Artist: Ary Scheffer
Medium: Oil on canvas
Size: 184 x 248 cm
Location: Van Gogh Museum, Amsterdam.
19 IMAGES FROM THE 19th CENTURY: PART 5
Luke 4:18: “The Spirit of the Lord is on me, because he has anointed me to proclaim good news to the poor. He has sent me to proclaim freedom for the prisoners and recovery of sight for the blind, to set the oppressed free, I have come to heal those who are brokenhearted and to announce to the prisoners their deliverance; to liberate those who are crushed by their chains.”
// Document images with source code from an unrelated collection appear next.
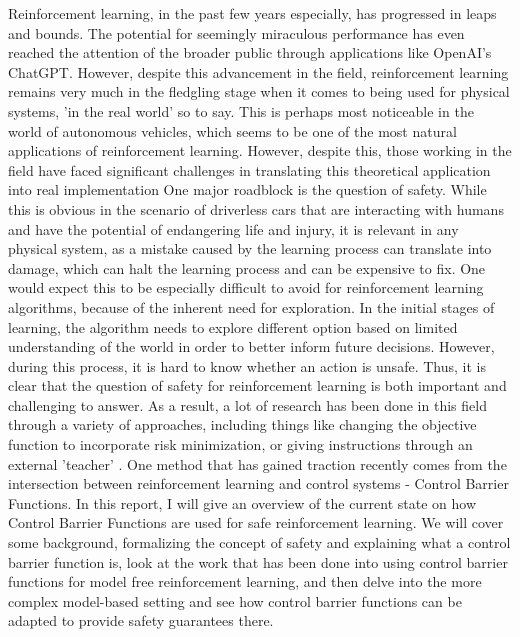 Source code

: \documentclass{article}
\begin{document}
Reinforcement learning, in the past few years especially, has progressed in leaps and bounds. The potential for seemingly miraculous performance has even reached the attention of the broader public through applications like OpenAI's ChatGPT. However, despite this advancement in the field, reinforcement learning remains very much in the fledgling stage when it comes to being used for physical systems, 'in the real world' so to say. This is perhaps most noticeable in the world of autonomous vehicles, which seems to be one of the most natural applications of reinforcement learning. However, despite this, those working in the field have faced significant challenges in translating this theoretical application into real implementation \cite{kiran2021deep} One major roadblock is the question of safety. While this is obvious in the scenario of driverless cars that are interacting with humans and have the potential of endangering life and injury, it is relevant in any physical system, as a mistake caused by the learning process can translate into damage, which can halt the learning process and can be expensive to fix. One would expect this to be especially difficult to avoid for reinforcement learning algorithms, because of the inherent need for exploration. In the initial stages of learning, the algorithm needs to explore different option based on limited understanding of the world in order to better inform future decisions. However, during this process, it is hard to know whether an action is unsafe. Thus, it is clear that the question of safety for reinforcement learning is both important and challenging to answer. As a result, a lot of research has been done in this field through a variety of approaches, including things like changing the objective function to incorporate risk minimization, or giving instructions through an external 'teacher' \cite{garcia2015comprehensive}. One method that has gained traction recently comes from the intersection between reinforcement learning and control systems - Control Barrier Functions. In this report, I will give an overview of the current state on how Control Barrier Functions are used for safe reinforcement learning. We will cover some background, formalizing the concept of safety and explaining what a control barrier function is, look at the work that has been done into using control barrier functions for model free reinforcement learning, and then delve into the more complex model-based setting and see how control barrier functions can be adapted to provide safety guarantees there.
\newpage
\end{document}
At the center of the composition is the figure of Christ, surrounded by the afflicted and oppressed. A kneeling woman mourns her dead child, while in the background we see an exile with his walking stick, a castaway with a piece of the wreckage in his hand, and a suicide with a dagger. Placed near these groups are Torquato Tasso (crowned with laurel), a brilliant 16th-century poet imprisoned as a madman, and figures representing the three ages of women. To the right of Christ are the oppressed of both the past and present, among them a Polish independence fighter, a Greek Souliote warrior, a Roman slave, and a black slave. With his left hand Christ releases from his shackles a dying man, the personification of Poland with the shattered weapons of its failed insurrection against Russia by his side, his exposed, wounded body draped in the Polish flag. The repentant Mary Magdalene kneels beside Christ. It is an encyclopedic interpretation of human history that transports the viewer from modern-day Poland, Greece, and America to both the ancient and medieval eras. The composition reflects the renewed interest in France during the 1830s for a more liberal activism within the Catholic Church. On a personal level, it also reveals the artist’s appreciation for various European art movements, especially, the markedly religious Nazarene circle in Germany.
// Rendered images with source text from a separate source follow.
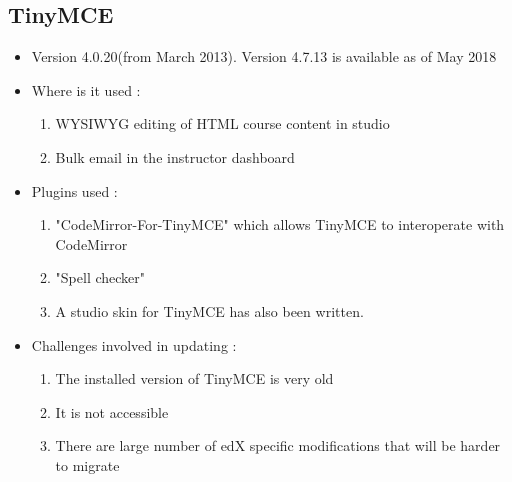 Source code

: \subsection{TinyMCE}
\begin{itemize}
	\item Version 4.0.20(from March 2013). Version 4.7.13 is available as of May 2018
	\item Where is it used :
		\begin{enumerate}
			\item WYSIWYG editing of HTML course content in studio
			\item Bulk email in the instructor dashboard
		\end{enumerate}
	\item Plugins used :
		\begin{enumerate}
			\item "CodeMirror-For-TinyMCE" which allows TinyMCE to interoperate with CodeMirror
			\item "Spell checker"
			\item A studio skin for TinyMCE has also been written.
		\end{enumerate}
	\item Challenges involved in updating :
		\begin{enumerate}
			\item The installed version of TinyMCE is very old
			\item It is not accessible
			\item There are large number of edX specific modifications that will be harder to migrate
		\end{enumerate}
\end{itemize}

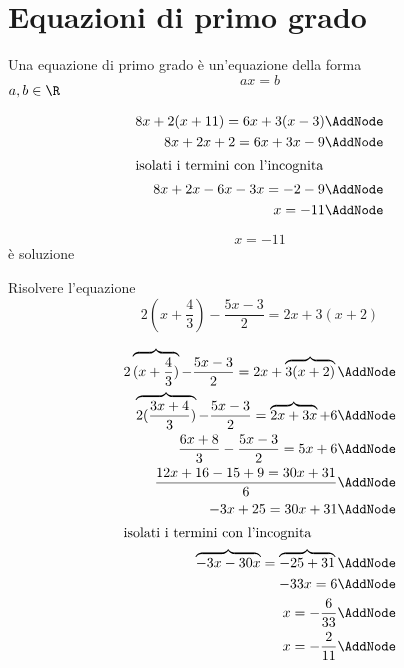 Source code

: \section{Equazioni di primo grado}
\label{sec:equazionidiprimogrado}
Una equazione di primo grado è un'equazione della forma \[ax=b\]
$a,b\in\R$
\begin{esempio}
 \begin{NodesList}[margin=3cm]
  \begin{align*}
  8x+2(x+11) = 6x+3(x-3) \AddNode\\
  8x+2x+2  = 6x+3x-9 \AddNode\\
  \intertext{\hfil isolati i termini con l'incognita \hfil}
  8x+2x-6x-3x  = -2-9 \AddNode\\
    x  = -11 \AddNode
  \end{align*}
  \LinkNodes{ }
  \end{NodesList}
  \[x=-11\]
  è soluzione
\end{esempio}
\begin{esempio}
Risolvere l'equazione \[2(x+\dfrac{4}{3})-\dfrac{5x-3}{2}=2x+3(x+2) \]
 \begin{NodesList}[margin=3cm]
  \begin{align*}
  2\overbrace{(x+\dfrac{4}{3})}-\dfrac{5x-3}{2}=2x+\overbrace{3(x+2)} \AddNode\\
\overbrace{2(\dfrac{3x+4}{3})}-\dfrac{5x-3}{2}=\overbrace{2x+3x}+6 \AddNode\\
  \dfrac{6x+8}{3}-\dfrac{5x-3}{2}=5x+6   \AddNode\\
 \dfrac{12x+16-15+9=30x+31}{6}   \AddNode\\
 -3x+25=30x+31\AddNode\\
  \intertext{\hfil isolati i termini con l'incognita \hfil}
 \overbrace{-3x-30x}=\overbrace{-25+31}\AddNode\\
 -33x=6\AddNode\\
 x=-\dfrac{6}{33}\AddNode\\
 x=-\dfrac{2}{11}\AddNode\\
  \end{align*}
  \end{NodesList}
\end{esempio}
The Dutch-born and French-trained artist Ary Scheffer (February 1795 - June 1858) was one of the pre-eminent Romantic painters active in Paris during the first half of the 19th century. Although his earliest works concentrated on illustrating Romantic literature or overtly sentimental genre subjects, after 1830 he became increasingly occupied with Old and New Testament themes. Christus Consolator created a sensation when exhibited at the Paris Salon of 1837, where it was purchased by the French monarch’s son, the Duc d’Orléans, as a wedding present for his Lutheran fiancée, the Princess Mecklenburg-Schwerin. Scheffer’s religious subjects were the source of his international reputation during his lifetime, and, one might argue, the epitome of his genius. Christus Consolator was, after Holman Hunt’s contemporaneous Light of the World, the most popular religious image throughout the Western world during the middle decades of the 19th century.